**Problem**
How many lines in the listing include the string "newcommand"? Reply with the number alone.
::: Data shown
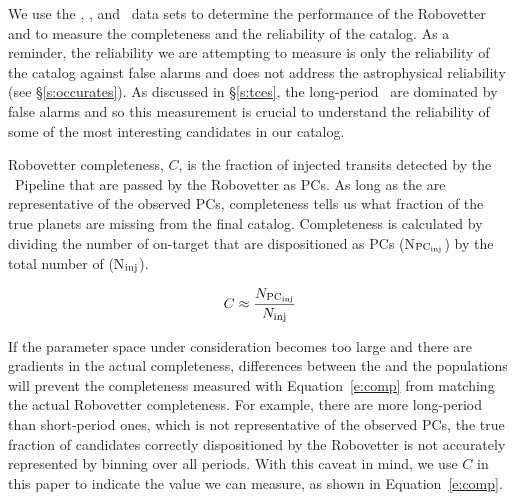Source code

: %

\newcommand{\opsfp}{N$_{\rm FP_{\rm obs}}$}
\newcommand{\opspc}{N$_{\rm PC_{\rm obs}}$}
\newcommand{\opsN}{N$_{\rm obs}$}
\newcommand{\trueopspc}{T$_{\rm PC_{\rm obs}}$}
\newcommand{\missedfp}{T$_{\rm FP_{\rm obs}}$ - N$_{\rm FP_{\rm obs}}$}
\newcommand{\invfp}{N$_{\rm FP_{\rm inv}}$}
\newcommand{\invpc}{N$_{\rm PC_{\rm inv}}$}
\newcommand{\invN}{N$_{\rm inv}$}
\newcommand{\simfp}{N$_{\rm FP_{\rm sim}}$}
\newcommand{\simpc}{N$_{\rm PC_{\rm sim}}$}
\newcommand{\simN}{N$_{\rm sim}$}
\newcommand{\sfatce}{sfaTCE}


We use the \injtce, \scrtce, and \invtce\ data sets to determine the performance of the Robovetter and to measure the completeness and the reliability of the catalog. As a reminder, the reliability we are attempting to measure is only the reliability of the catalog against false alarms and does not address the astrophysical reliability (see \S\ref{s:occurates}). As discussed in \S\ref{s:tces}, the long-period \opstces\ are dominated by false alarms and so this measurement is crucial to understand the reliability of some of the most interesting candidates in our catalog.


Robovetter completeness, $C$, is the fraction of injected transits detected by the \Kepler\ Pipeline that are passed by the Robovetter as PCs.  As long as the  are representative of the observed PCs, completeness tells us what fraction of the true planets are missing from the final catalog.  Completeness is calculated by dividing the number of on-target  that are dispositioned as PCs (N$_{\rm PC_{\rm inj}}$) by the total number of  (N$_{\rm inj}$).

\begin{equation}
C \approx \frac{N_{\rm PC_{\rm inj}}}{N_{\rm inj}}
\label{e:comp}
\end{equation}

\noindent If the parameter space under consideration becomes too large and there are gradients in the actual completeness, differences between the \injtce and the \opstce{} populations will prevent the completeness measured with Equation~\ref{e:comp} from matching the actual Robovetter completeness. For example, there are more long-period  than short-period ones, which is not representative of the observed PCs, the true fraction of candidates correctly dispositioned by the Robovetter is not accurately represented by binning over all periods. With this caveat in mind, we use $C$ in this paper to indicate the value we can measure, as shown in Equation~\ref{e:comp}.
::::::
**Output for this exercise**
12